Thursday, September 29, 2005

Partisanship

In today's New York Times, David Brooks, in keeping with his self-placement as a quasi-independent-minded Republican, issues a quasi-criticism of Tom DeLay. Although Tom is a lovely man, we are told, he is simply too partisan. But this is an endearing flaw in a way, because it shows selfless enthusiasm to help the team. Brooks notes that DeLay is charged with shenanigans to help his team win, not with stealing money for himself.

Let's leave aside all those lobbying junkets, which certainly had something in it for ol' Tom. This is not actually all that endearing. Would partisanship and the selfless desire to help the team be a satisfying defense of Bin Laden, Joseph Goebbels, or Communists around the world during the Stalin era? The U.S. political system cannot and will not survive if enough people take partisanship to the lengths that DeLay has.

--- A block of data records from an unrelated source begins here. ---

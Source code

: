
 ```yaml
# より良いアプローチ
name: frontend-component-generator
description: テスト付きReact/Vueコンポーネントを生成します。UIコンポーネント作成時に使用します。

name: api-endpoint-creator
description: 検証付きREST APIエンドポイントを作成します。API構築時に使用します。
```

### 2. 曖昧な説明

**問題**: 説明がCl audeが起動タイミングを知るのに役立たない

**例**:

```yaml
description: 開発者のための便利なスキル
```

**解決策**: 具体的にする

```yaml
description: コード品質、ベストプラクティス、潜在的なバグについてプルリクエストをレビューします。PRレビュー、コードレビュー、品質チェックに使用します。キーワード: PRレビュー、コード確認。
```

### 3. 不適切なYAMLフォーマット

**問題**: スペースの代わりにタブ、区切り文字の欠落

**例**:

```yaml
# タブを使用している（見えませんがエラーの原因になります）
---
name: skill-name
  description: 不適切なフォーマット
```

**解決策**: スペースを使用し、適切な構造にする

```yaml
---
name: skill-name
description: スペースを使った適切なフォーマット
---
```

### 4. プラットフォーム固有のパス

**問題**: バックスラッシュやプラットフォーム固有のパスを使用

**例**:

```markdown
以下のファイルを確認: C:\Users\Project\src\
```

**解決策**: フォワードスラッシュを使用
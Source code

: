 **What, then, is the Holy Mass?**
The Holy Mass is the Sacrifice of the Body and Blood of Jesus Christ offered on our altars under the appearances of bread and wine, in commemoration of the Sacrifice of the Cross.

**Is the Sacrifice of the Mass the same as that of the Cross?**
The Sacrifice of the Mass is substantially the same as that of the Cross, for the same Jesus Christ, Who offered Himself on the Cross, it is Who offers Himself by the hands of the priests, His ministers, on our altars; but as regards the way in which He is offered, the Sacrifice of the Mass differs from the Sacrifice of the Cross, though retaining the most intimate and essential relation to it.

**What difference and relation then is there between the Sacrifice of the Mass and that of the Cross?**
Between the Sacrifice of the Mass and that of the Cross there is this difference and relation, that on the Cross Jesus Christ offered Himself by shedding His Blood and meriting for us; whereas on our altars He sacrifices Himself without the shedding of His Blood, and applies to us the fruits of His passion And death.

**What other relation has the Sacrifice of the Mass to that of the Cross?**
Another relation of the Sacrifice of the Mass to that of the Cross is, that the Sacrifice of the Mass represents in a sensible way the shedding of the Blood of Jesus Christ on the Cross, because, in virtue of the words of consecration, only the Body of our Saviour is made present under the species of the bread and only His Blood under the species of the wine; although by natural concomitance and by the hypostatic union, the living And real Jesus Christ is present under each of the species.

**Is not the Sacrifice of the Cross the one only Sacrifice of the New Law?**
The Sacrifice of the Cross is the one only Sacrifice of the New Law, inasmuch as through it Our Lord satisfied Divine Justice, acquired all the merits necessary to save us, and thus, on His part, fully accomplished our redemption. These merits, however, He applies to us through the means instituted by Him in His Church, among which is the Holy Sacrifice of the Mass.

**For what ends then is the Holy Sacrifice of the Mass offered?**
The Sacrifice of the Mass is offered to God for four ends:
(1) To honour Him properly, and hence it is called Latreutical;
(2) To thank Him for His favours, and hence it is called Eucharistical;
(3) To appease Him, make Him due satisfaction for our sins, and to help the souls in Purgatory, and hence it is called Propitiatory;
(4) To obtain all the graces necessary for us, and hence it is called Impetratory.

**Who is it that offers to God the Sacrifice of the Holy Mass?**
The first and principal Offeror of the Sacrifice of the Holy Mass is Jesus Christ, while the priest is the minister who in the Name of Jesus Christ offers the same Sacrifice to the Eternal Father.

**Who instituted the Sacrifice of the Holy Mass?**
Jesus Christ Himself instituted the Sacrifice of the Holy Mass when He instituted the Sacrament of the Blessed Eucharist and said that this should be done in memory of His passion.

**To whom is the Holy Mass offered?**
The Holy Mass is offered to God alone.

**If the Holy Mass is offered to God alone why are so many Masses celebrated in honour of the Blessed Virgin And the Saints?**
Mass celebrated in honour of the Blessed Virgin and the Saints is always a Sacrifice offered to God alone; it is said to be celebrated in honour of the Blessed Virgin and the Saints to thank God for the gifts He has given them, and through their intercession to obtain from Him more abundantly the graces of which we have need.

Brooks quasi-acknowledges this, and ends with a quasi-dig at the Democrats suggesting that they will be as bad in their turn as DeLay. I suppose one can't rule this out, but it would take some doing.

2 comments:

  1. Anonymous4:40 PM

    As someone who has known many "lovely men" in the course of his lifetime I can say without reservation, quasi, or otherwise that Tom Delay is the opposite of a lovely man. David Brooks, on the other hand, while being a lovely man, in a lovely violet shirt I might add, tries a little too hard to keep everybody a little happy.
    Lovely as that is, really, is not.